As the day grew near, I secretly hoped he would be released or forget to tell us he had a dialysis appointment. I wanted to see him, support him, but it wasn’t about him, it was about me. Since I involved others, I couldn’t get out of it. But we needed a game plan.

Before entering the care facility where Matt was convalescing, I went over the game plan with the others: Annemarie would run point, taking the lead and be in charge of starting conversation. We were warned there would be crying, so her female presence would handle any hugging, if needed. She had a natural, nervous energy and a gift for gab - she was perfect for this situation. I would handle jokes and, if needed, making fun of Annemarie’s animated character. Dave, the third person, would help me with comic relief.

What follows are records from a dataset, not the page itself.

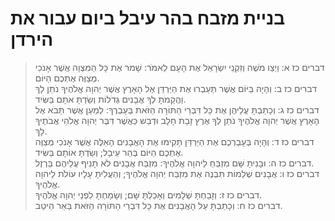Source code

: # בניית מזבח בהר עיבל ביום עבור את הירדן

> דברים כז א: וַיְצַו מֹשֶׁה וְזִקְנֵי יִשְׂרָאֵל אֶת הָעָם לֵאמֹר:  שָׁמֹר אֶת כָּל הַמִּצְוָה אֲשֶׁר אָנֹכִי מְצַוֶּה אֶתְכֶם הַיּוֹם.  
> דברים כז ב: וְהָיָה בַּיּוֹם אֲשֶׁר תַּעַבְרוּ אֶת הַיַּרְדֵּן אֶל הָאָרֶץ אֲשֶׁר יְהוָה אֱלֹהֶיךָ נֹתֵן לָךְ וַהֲקֵמֹתָ לְךָ אֲבָנִים גְּדֹלוֹת וְשַׂדְתָּ אֹתָם בַּשִּׂיד.  
> דברים כז ג: וְכָתַבְתָּ עֲלֵיהֶן אֶת כָּל דִּבְרֵי הַתּוֹרָה הַזֹּאת בְּעָבְרֶךָ:  לְמַעַן אֲשֶׁר תָּבֹא אֶל הָאָרֶץ אֲשֶׁר יְהוָה אֱלֹהֶיךָ נֹתֵן לְךָ אֶרֶץ זָבַת חָלָב וּדְבַשׁ כַּאֲשֶׁר דִּבֶּר יְהוָה אֱלֹהֵי אֲבֹתֶיךָ לָךְ.  
> דברים כז ד: וְהָיָה בְּעָבְרְכֶם אֶת הַיַּרְדֵּן תָּקִימוּ אֶת הָאֲבָנִים הָאֵלֶּה אֲשֶׁר אָנֹכִי מְצַוֶּה אֶתְכֶם הַיּוֹם בְּהַר עֵיבָל; וְשַׂדְתָּ אוֹתָם בַּשִּׂיד.  
> דברים כז ה: וּבָנִיתָ שָּׁם מִזְבֵּחַ לַיהוָה אֱלֹהֶיךָ:  מִזְבַּח אֲבָנִים לֹא תָנִיף עֲלֵיהֶם בַּרְזֶל.  
> דברים כז ו: אֲבָנִים שְׁלֵמוֹת תִּבְנֶה אֶת מִזְבַּח יְהוָה אֱלֹהֶיךָ; וְהַעֲלִיתָ עָלָיו עוֹלֹת לַיהוָה אֱלֹהֶיךָ.  
> דברים כז ז: וְזָבַחְתָּ שְׁלָמִים וְאָכַלְתָּ שָּׁם; וְשָׂמַחְתָּ לִפְנֵי יְהוָה אֱלֹהֶיךָ.  
> דברים כז ח: וְכָתַבְתָּ עַל הָאֲבָנִים אֶת כָּל דִּבְרֵי הַתּוֹרָה הַזֹּאת בַּאֵר הֵיטֵב.  
 

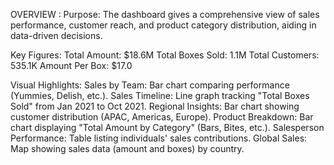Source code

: OVERVIEW :
Purpose: The dashboard gives a comprehensive view of sales performance, customer reach, and product category distribution, aiding in data-driven decisions.

Key Figures:
Total Amount: $18.6M
Total Boxes Sold: 1.1M
Total Customers: 535.1K
Amount Per Box: $17.0

Visual Highlights:
Sales by Team: Bar chart comparing performance (Yummies, Delish, etc.).
Sales Timeline: Line graph tracking "Total Boxes Sold" from Jan 2021 to Oct 2021.
Regional Insights: Bar chart showing customer distribution (APAC, Americas, Europe).
Product Breakdown: Bar chart displaying "Total Amount by Category" (Bars, Bites, etc.).
Salesperson Performance: Table listing individuals' sales contributions.
Global Sales: Map showing sales data (amount and boxes) by country.
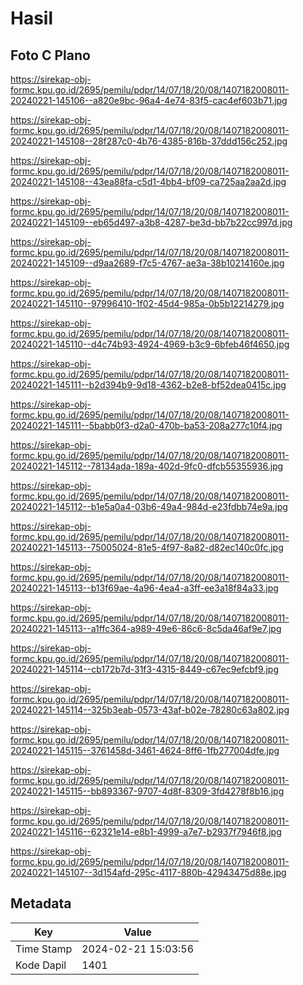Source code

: # Hasil

## Foto C Plano

https://sirekap-obj-formc.kpu.go.id/2695/pemilu/pdpr/14/07/18/20/08/1407182008011-20240221-145106--a820e9bc-96a4-4e74-83f5-cac4ef603b71.jpg

https://sirekap-obj-formc.kpu.go.id/2695/pemilu/pdpr/14/07/18/20/08/1407182008011-20240221-145108--28f287c0-4b76-4385-816b-37ddd156c252.jpg

https://sirekap-obj-formc.kpu.go.id/2695/pemilu/pdpr/14/07/18/20/08/1407182008011-20240221-145108--43ea88fa-c5d1-4bb4-bf09-ca725aa2aa2d.jpg

https://sirekap-obj-formc.kpu.go.id/2695/pemilu/pdpr/14/07/18/20/08/1407182008011-20240221-145109--eb65d497-a3b8-4287-be3d-bb7b22cc997d.jpg

https://sirekap-obj-formc.kpu.go.id/2695/pemilu/pdpr/14/07/18/20/08/1407182008011-20240221-145109--d9aa2689-f7c5-4767-ae3a-38b10214160e.jpg

https://sirekap-obj-formc.kpu.go.id/2695/pemilu/pdpr/14/07/18/20/08/1407182008011-20240221-145110--97996410-1f02-45d4-985a-0b5b12214279.jpg

https://sirekap-obj-formc.kpu.go.id/2695/pemilu/pdpr/14/07/18/20/08/1407182008011-20240221-145110--d4c74b93-4924-4969-b3c9-6bfeb46f4650.jpg

https://sirekap-obj-formc.kpu.go.id/2695/pemilu/pdpr/14/07/18/20/08/1407182008011-20240221-145111--b2d394b9-9d18-4362-b2e8-bf52dea0415c.jpg

https://sirekap-obj-formc.kpu.go.id/2695/pemilu/pdpr/14/07/18/20/08/1407182008011-20240221-145111--5babb0f3-d2a0-470b-ba53-208a277c10f4.jpg

https://sirekap-obj-formc.kpu.go.id/2695/pemilu/pdpr/14/07/18/20/08/1407182008011-20240221-145112--78134ada-189a-402d-9fc0-dfcb55355936.jpg

https://sirekap-obj-formc.kpu.go.id/2695/pemilu/pdpr/14/07/18/20/08/1407182008011-20240221-145112--b1e5a0a4-03b6-49a4-984d-e23fdbb74e9a.jpg

https://sirekap-obj-formc.kpu.go.id/2695/pemilu/pdpr/14/07/18/20/08/1407182008011-20240221-145113--75005024-81e5-4f97-8a82-d82ec140c0fc.jpg

https://sirekap-obj-formc.kpu.go.id/2695/pemilu/pdpr/14/07/18/20/08/1407182008011-20240221-145113--b13f69ae-4a96-4ea4-a3ff-ee3a18f84a33.jpg

https://sirekap-obj-formc.kpu.go.id/2695/pemilu/pdpr/14/07/18/20/08/1407182008011-20240221-145113--a1ffc364-a989-49e6-86c6-8c5da46af9e7.jpg

https://sirekap-obj-formc.kpu.go.id/2695/pemilu/pdpr/14/07/18/20/08/1407182008011-20240221-145114--cb172b7d-31f3-4315-8449-c67ec9efcbf9.jpg

https://sirekap-obj-formc.kpu.go.id/2695/pemilu/pdpr/14/07/18/20/08/1407182008011-20240221-145114--325b3eab-0573-43af-b02e-78280c63a802.jpg

https://sirekap-obj-formc.kpu.go.id/2695/pemilu/pdpr/14/07/18/20/08/1407182008011-20240221-145115--3761458d-3461-4624-8ff6-1fb277004dfe.jpg

https://sirekap-obj-formc.kpu.go.id/2695/pemilu/pdpr/14/07/18/20/08/1407182008011-20240221-145115--bb893367-9707-4d8f-8309-3fd4278f8b16.jpg

https://sirekap-obj-formc.kpu.go.id/2695/pemilu/pdpr/14/07/18/20/08/1407182008011-20240221-145116--62321e14-e8b1-4999-a7e7-b2937f7946f8.jpg

https://sirekap-obj-formc.kpu.go.id/2695/pemilu/pdpr/14/07/18/20/08/1407182008011-20240221-145107--3d154afd-295c-4117-880b-42943475d88e.jpg


## Metadata

| Key        | Value               |
| ---------- | ------------------- |
| Time Stamp | 2024-02-21 15:03:56 |
| Kode Dapil | 1401                |



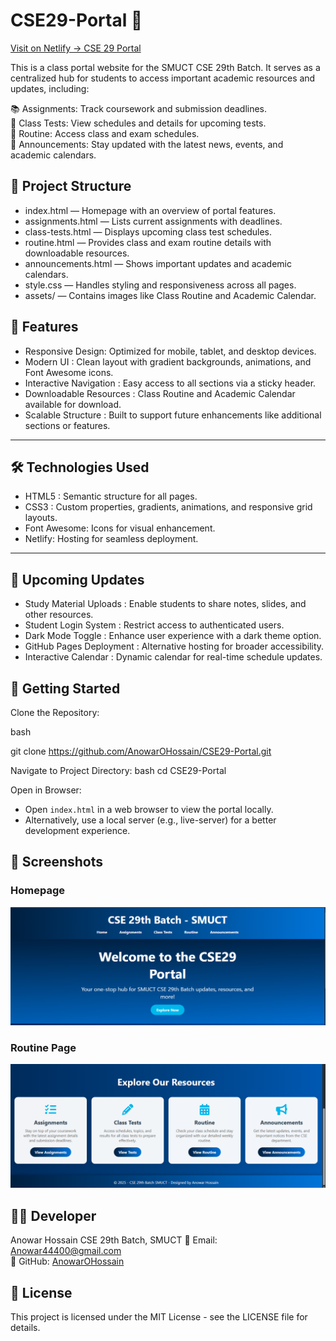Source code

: # CSE29-Portal 🚀

[Visit on Netlify → CSE 29 Portal](https://cse29portal.netlify.app)  

This is a class portal website for the SMUCT CSE 29th Batch. It serves as a centralized hub for students to access important academic resources and updates, including:

📚 Assignments: Track coursework and submission deadlines.  
📝 Class Tests: View schedules and details for upcoming tests.  
📅 Routine: Access class and exam schedules.  
📢 Announcements: Stay updated with the latest news, events, and academic calendars.

## 📂 Project Structure

- index.html — Homepage with an overview of portal features.  
- assignments.html — Lists current assignments with deadlines.  
- class-tests.html — Displays upcoming class test schedules.  
- routine.html — Provides class and exam routine details with downloadable resources.  
- announcements.html — Shows important updates and academic calendars.  
- style.css — Handles styling and responsiveness across all pages.  
- assets/ — Contains images like Class Routine and Academic Calendar.

## 📌 Features

- Responsive Design: Optimized for mobile, tablet, and desktop devices.  
- Modern UI : Clean layout with gradient backgrounds, animations, and Font Awesome icons.  
- Interactive Navigation : Easy access to all sections via a sticky header.  
- Downloadable Resources : Class Routine and Academic Calendar available for download.  
- Scalable Structure : Built to support future enhancements like additional sections or features.

---

## 🛠️ Technologies Used

- HTML5 : Semantic structure for all pages.  
- CSS3 : Custom properties, gradients, animations, and responsive grid layouts.  
- Font Awesome: Icons for visual enhancement.  
- Netlify: Hosting for seamless deployment.

---

## 🔧 Upcoming Updates

- Study Material Uploads : Enable students to share notes, slides, and other resources.  
- Student Login System : Restrict access to authenticated users.  
- Dark Mode Toggle : Enhance user experience with a dark theme option.  
- GitHub Pages Deployment : Alternative hosting for broader accessibility.  
- Interactive Calendar : Dynamic calendar for real-time schedule updates.


## 🚀 Getting Started

Clone the Repository:

bash

git clone https://github.com/AnowarOHossain/CSE29-Portal.git


Navigate to Project Directory:
bash
cd CSE29-Portal

Open in Browser:
- Open `index.html` in a web browser to view the portal locally.  
- Alternatively, use a local server (e.g., live-server) for a better development experience.

## 📸 Screenshots

### Homepage
![Homepage](assets/screenshot1.png)

### Routine Page
![Routine Page](assets/screenshot2.png)


## 👨‍💻 Developer

Anowar Hossain
CSE 29th Batch, SMUCT
📧 Email: [Anowar44400@gmail.com](mailto:Anowar44400@gmail.com)  
🔗 GitHub: [AnowarOHossain](https://github.com/AnowarOHossain)


## 📜 License

This project is licensed under the MIT License - see the LICENSE file for details.

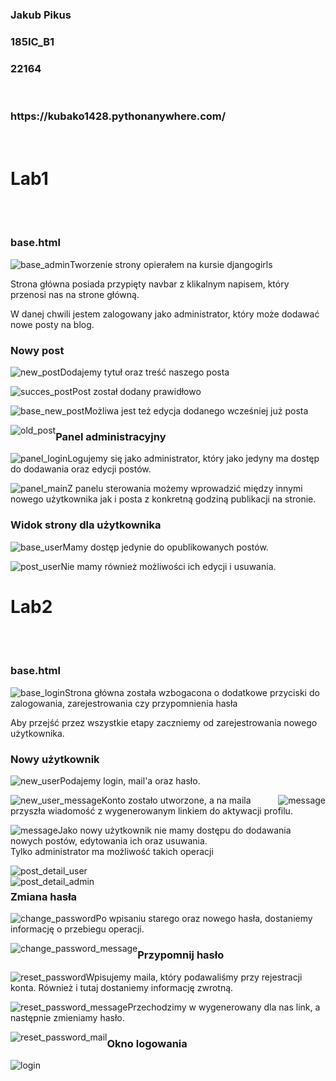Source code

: <h3>Jakub Pikus</h3>
<h3>185IC_B1</h3>
<h3>22164</h3>
<br>
<h3>https://kubako1428.pythonanywhere.com/</h3>
<br>







# Lab1

<br><br>


<h3>base.html</h3>

<img src="zrzuty/1.png" alt="base_admin"  style="float: left;" />

<p>Tworzenie strony opierałem na kursie djangogirls</p>

<p>Strona główna posiada przypięty navbar z klikalnym napisem, który przenosi nas na strone główną.</p>

<p>W danej chwili jestem zalogowany jako administrator, który może dodawać nowe posty na blog.</p>


<h3>Nowy post</h3>


<img src="zrzuty/4.png" alt="new_post"  style="float: left;" />

<p>Dodajemy tytuł oraz treść naszego posta</p>


<img src="zrzuty/5.png" alt="succes_post"  style="float: left;" />

<p>Post został dodany prawidłowo</p>

<img src="zrzuty/6.png" alt="base_new_post"  style="float: left;" />

<p>Możliwa jest też edycja dodanego wcześniej już posta</p>

<img src="zrzuty/2.png" alt="old_post"  style="float: left;" />

<h3>Panel administracyjny</h3>

<img src="zrzuty/7.png" alt="panel_login"  style="float: left;" />

<p>Logujemy się jako administrator, który jako jedyny ma dostęp do dodawania oraz edycji postów.</p>

<img src="zrzuty/8.png" alt="panel_main"  style="float: left;" />

<p>Z panelu sterowania możemy wprowadzić między innymi nowego użytkownika jak i posta z konkretną godziną publikacji na stronie.</p>

<h3>Widok strony dla użytkownika</h3>

<img src="zrzuty/9.png" alt="base_user"  style="float: left;" />

<p>Mamy dostęp jedynie do opublikowanych postów.</p>

<img src="zrzuty/10.png" alt="post_user"  style="float: left;" />

<p>Nie mamy również możliwości ich edycji i usuwania.</p>




# Lab2

<br><br>


<h3>base.html</h3>

<img src="zrzuty/11.png" alt="base_login"  style="float: left;" />

<p>Strona główna została wzbogacona o dodatkowe przyciski do zalogowania, zarejestrowania czy przypomnienia hasła</p>

<p>Aby przejść przez wszystkie etapy zaczniemy od zarejestrowania nowego użytkownika.</p>


<h3>Nowy użytkownik</h3>

<img src="zrzuty/12.png" alt="new_user"  style="float: left;" />

<p>Podajemy login, mail'a oraz hasło.</p>

<img src="zrzuty/13.png" alt="new_user_message"  style="float: left;" /><img src="zrzuty/14.png" alt="message"  style="float: right;" />


<p>Konto zostało utworzone, a na maila przyszła wiadomość z wygenerowanym linkiem do aktywacji profilu.</p>

<img src="zrzuty/15.png" alt="message"  style="float: left;" />

<p>Jako nowy użytkownik nie mamy dostępu do dodawania nowych postów, edytowania ich oraz usuwania. <br>Tylko administrator ma możliwość takich operacji</p>

<img src="zrzuty/18.png" alt="post_detail_user"  style="float: left;" />

<br>
<img src="zrzuty/25.png" alt="post_detail_admin"  style="float: left;" />


<h3>Zmiana hasła</h3>

<img src="zrzuty/16.png" alt="change_password"  style="float: left;" />

<p>Po wpisaniu starego oraz nowego hasła, dostaniemy informację o przebiegu operacji.</p>

<img src="zrzuty/17.png" alt="change_password_message"  style="float: left;" />

<h3>Przypomnij hasło</h3>

<img src="zrzuty/19.png" alt="reset_password"  style="float: left;" />

<p>Wpisujemy maila, który podawaliśmy przy rejestracji konta. Również i tutaj dostaniemy informację zwrotną.</p>

<img src="zrzuty/20.png" alt="reset_password_message"  style="float: left;" />

<p>Przechodzimy w wygenerowany dla nas link, a następnie zmieniamy hasło.</p>

<img src="zrzuty/21.png" alt="reset_password_mail"  style="float: left;" />

<h3>Okno logowania</h3>

<img src="zrzuty/23.png" alt="login"  style="float: left;" />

Matt was from Philly. His first band opened for KISS in ’76 at the shore, the Jersey shore. He joined the Navy in the late 70s, was shipped to Hawaii and, on his first day on the island, got a tattoo of a devil on his right bicep. The outline of the tattoo hurt so much that he didn’t stick around to get it colored in. It cost him $25.

New to the island, Matt observed the Hawaiian word mahalo written in large letters on the side of public trash cans. He assumed mahalo meant trash. When someone greeted him with mahalo, he took offense and said, “Fuck you.” He later learned its true meaning.

Spending 6 months of the year underwater, Matt was the head chef on various submarines for 10 years. Despite the stench of dirty men and occasionally having to store a corpse in a meat freezer, he enjoyed the long hours and routine.

When he left the island and the Navy, he took with him a wife and a tattoo. That’s it. He landed in San Francisco, got a job at the Salvation Army for a decade and then found us, where he was head chef for 13 years.

First to arrive and last to leave, Matt’s work ethic from his submarine days (work/sleep/work/sleep) never left him. Even though he was the highest paid staff in the kitchen and basically never went home, Matt took on various second jobs. One of these jobs was taking tickets and serving popcorn at a movie theatre. After a few of these types of jobs, you got the feeling that he didn’t want to go home.

Before entering his room, I brush past Annemarie. My confidence was back and I was ready to perform. Slumped in a wheelchair, dressed in a robe, Matt vacantly stared at the wall. His eyes were milky, the skin of his gaunt face clung to his skull like dripping wax and 60lbs appeared to have left his body. I cheerily greeted him: “Hey Matt, it’s Greg.” He replied, “Oh, hi,” his heading moving toward where the sound came from.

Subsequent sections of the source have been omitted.